Setelah berjalan sekitar 15 menitan,
kami sampai di pantai rajegwesi lagi, karena kami ga bawa penerangan, dan kami
sudah terlanjur di tengah-tengah kegelapan tempat warga memarkirkan perahunya
dan saat saya merogoh smartphone saya dari kantong untuk penerangan eh
tiba-tiba ada hitam-hitam bergerak dari tanah, tahu sendiri kan disini orang
nya cemen semua, langsung deh teriak bak orang yang habis kecopetan, setelah
saya menenangkan teman-teman saya, dan ternyata di balik hitam-hitam itu adalah
anjing milik salah satu warga sana yang sedang menikmati hari dan nyahdu di
pinggir pantai.
Kami duduk di salah satu perahu
milik warga sembari hati masih deg-deg an sehabis peristiwa tadi, bulan ga
Nampak malam itu, tapi justru bintang dengan jumlah jutaan terlihat di langit
malam itu, sebenarnya saya pingin banget bisa mengambil gambar kalau kata para
potograper “milkiway” tapi apa daya ilmu saya cuma bisa mengambil gambar dengan
mode auto, hehe, siapa tahu ada potograper cantik yang sedang membaca tulisan
ini, boleh dong saya di ajarin, ngarep banget…

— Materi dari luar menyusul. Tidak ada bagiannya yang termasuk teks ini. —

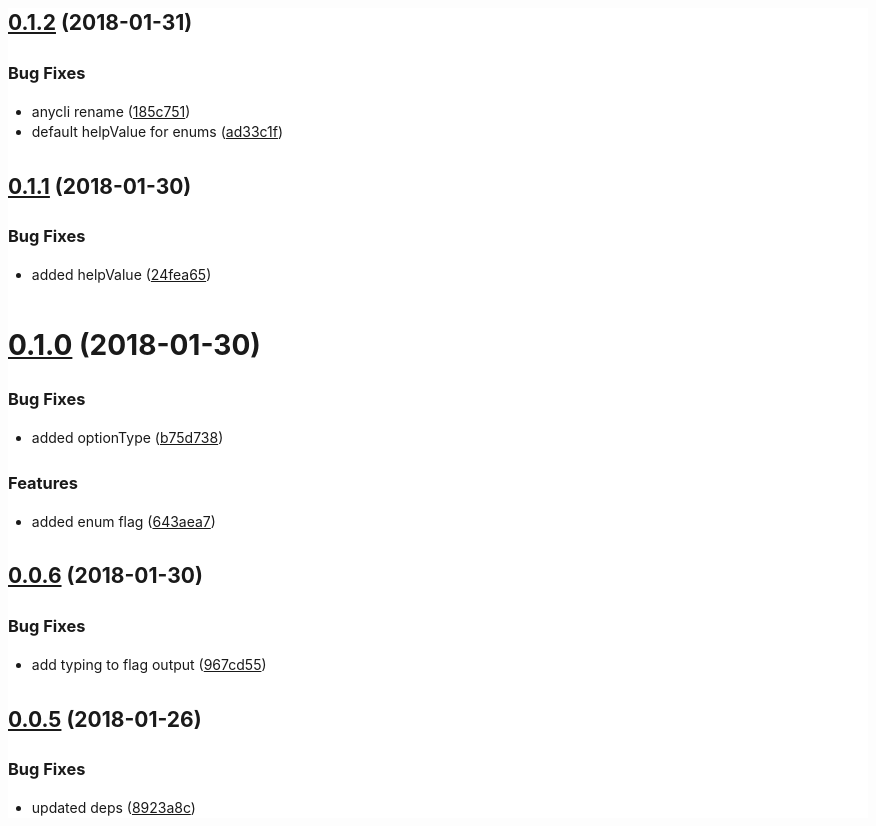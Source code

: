 

## [0.1.2](https://github.com/oclif/parser/compare/v0.1.1...v0.1.2) (2018-01-31)


### Bug Fixes

* anycli rename ([185c751](https://github.com/oclif/parser/commit/185c751))
* default helpValue for enums ([ad33c1f](https://github.com/oclif/parser/commit/ad33c1f))



## [0.1.1](https://github.com/oclif/parser/compare/v0.1.0...v0.1.1) (2018-01-30)


### Bug Fixes

* added helpValue ([24fea65](https://github.com/oclif/parser/commit/24fea65))



# [0.1.0](https://github.com/oclif/parser/compare/v0.0.6...v0.1.0) (2018-01-30)


### Bug Fixes

* added optionType ([b75d738](https://github.com/oclif/parser/commit/b75d738))


### Features

* added enum flag ([643aea7](https://github.com/oclif/parser/commit/643aea7))



## [0.0.6](https://github.com/oclif/parser/compare/v0.0.5...v0.0.6) (2018-01-30)


### Bug Fixes

* add typing to flag output ([967cd55](https://github.com/oclif/parser/commit/967cd55))



## [0.0.5](https://github.com/oclif/parser/compare/v0.0.4...v0.0.5) (2018-01-26)


### Bug Fixes

* updated deps ([8923a8c](https://github.com/oclif/parser/commit/8923a8c))

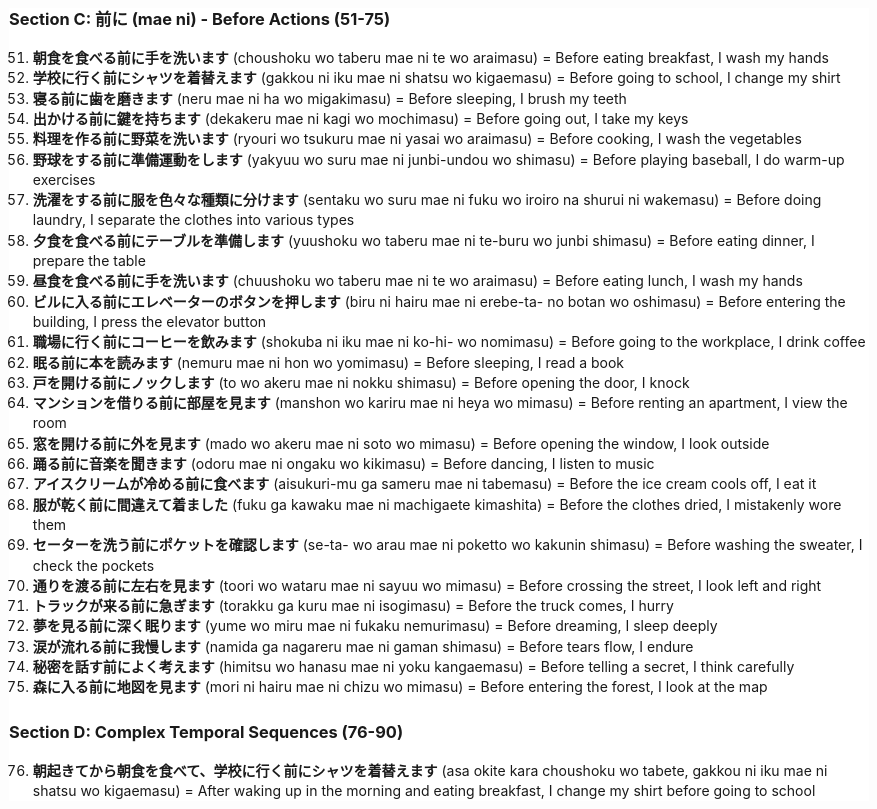 ### Section C: 前に (mae ni) - Before Actions (51-75)

51. **朝食を食べる前に手を洗います** (choushoku wo taberu mae ni te wo araimasu) = Before eating breakfast, I wash my hands
52. **学校に行く前にシャツを着替えます** (gakkou ni iku mae ni shatsu wo kigaemasu) = Before going to school, I change my shirt
53. **寝る前に歯を磨きます** (neru mae ni ha wo migakimasu) = Before sleeping, I brush my teeth
54. **出かける前に鍵を持ちます** (dekakeru mae ni kagi wo mochimasu) = Before going out, I take my keys
55. **料理を作る前に野菜を洗います** (ryouri wo tsukuru mae ni yasai wo araimasu) = Before cooking, I wash the vegetables
56. **野球をする前に準備運動をします** (yakyuu wo suru mae ni junbi-undou wo shimasu) = Before playing baseball, I do warm-up exercises
57. **洗濯をする前に服を色々な種類に分けます** (sentaku wo suru mae ni fuku wo iroiro na shurui ni wakemasu) = Before doing laundry, I separate the clothes into various types
58. **夕食を食べる前にテーブルを準備します** (yuushoku wo taberu mae ni te-buru wo junbi shimasu) = Before eating dinner, I prepare the table
59. **昼食を食べる前に手を洗います** (chuushoku wo taberu mae ni te wo araimasu) = Before eating lunch, I wash my hands
60. **ビルに入る前にエレベーターのボタンを押します** (biru ni hairu mae ni erebe-ta- no botan wo oshimasu) = Before entering the building, I press the elevator button
61. **職場に行く前にコーヒーを飲みます** (shokuba ni iku mae ni ko-hi- wo nomimasu) = Before going to the workplace, I drink coffee
62. **眠る前に本を読みます** (nemuru mae ni hon wo yomimasu) = Before sleeping, I read a book
63. **戸を開ける前にノックします** (to wo akeru mae ni nokku shimasu) = Before opening the door, I knock
64. **マンションを借りる前に部屋を見ます** (manshon wo kariru mae ni heya wo mimasu) = Before renting an apartment, I view the room
65. **窓を開ける前に外を見ます** (mado wo akeru mae ni soto wo mimasu) = Before opening the window, I look outside
66. **踊る前に音楽を聞きます** (odoru mae ni ongaku wo kikimasu) = Before dancing, I listen to music
67. **アイスクリームが冷める前に食べます** (aisukuri-mu ga sameru mae ni tabemasu) = Before the ice cream cools off, I eat it
68. **服が乾く前に間違えて着ました** (fuku ga kawaku mae ni machigaete kimashita) = Before the clothes dried, I mistakenly wore them
69. **セーターを洗う前にポケットを確認します** (se-ta- wo arau mae ni poketto wo kakunin shimasu) = Before washing the sweater, I check the pockets
70. **通りを渡る前に左右を見ます** (toori wo wataru mae ni sayuu wo mimasu) = Before crossing the street, I look left and right
71. **トラックが来る前に急ぎます** (torakku ga kuru mae ni isogimasu) = Before the truck comes, I hurry
72. **夢を見る前に深く眠ります** (yume wo miru mae ni fukaku nemurimasu) = Before dreaming, I sleep deeply
73. **涙が流れる前に我慢します** (namida ga nagareru mae ni gaman shimasu) = Before tears flow, I endure
74. **秘密を話す前によく考えます** (himitsu wo hanasu mae ni yoku kangaemasu) = Before telling a secret, I think carefully
75. **森に入る前に地図を見ます** (mori ni hairu mae ni chizu wo mimasu) = Before entering the forest, I look at the map

### Section D: Complex Temporal Sequences (76-90)

76. **朝起きてから朝食を食べて、学校に行く前にシャツを着替えます** (asa okite kara choushoku wo tabete, gakkou ni iku mae ni shatsu wo kigaemasu) = After waking up in the morning and eating breakfast, I change my shirt before going to school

Karena jantung masih belum normal
karena peristiwa tadi dan mata sudah mulai ngantuk kami kembali ke rumah pak
jek, setelah sampai di rumah pak jek eh di teras rumah pak jek ada beberapa
ibu-ibu yang sedang nongkrong, sepertinya sih nungguin kita, langsung saja saat
saya sampai langsung duduk bareng mereka dan ngobrol, eh baru 15 menit saya
sudah kehabisan kata-kata buat ngobrol, langsung saya pamitan buat masuk rumah,
saat kami asik cerita bareng teman-teman saya eh ibu nya dating sambil bawa kue
tart yang sudah di potong-potong, dan ternyata anak nya pak jek yang paling tua
baru pulang kampong, setelah beberapa bulan bekerja di tanah borneo, dan malam
itu dia juga ulang tahun.
Setelah itu pak jek menuju ke teras
rumah dan sedang merajut jaring untuk menangkap ikan, sembari menemani pak jek
membuat jaring saya banyak cerita dengan pak jek, pak jek cerita tentang
beberapa pantai yang belum banyak pengunjung nya, salah satu nya pantai
permissan, dan juga saya baru tahu kalau di pantai teluk hijau tidak boleh ada
yang menginap disana, karena untuk menjaga habitat dan kelestarian pantai, tahu
sendirikan, kalau sudah banyak manusia yang menginjakkan suatu tempat pasti
bakal rusak, contoh nya dulu tahun 2000an pulau bali begitu indah, dan sekarang
sudah banyak wisatawan yang mulai tidak tertarik lagi dengan bali, walaupun
saya masih suka beberapa tempat di pulau bali.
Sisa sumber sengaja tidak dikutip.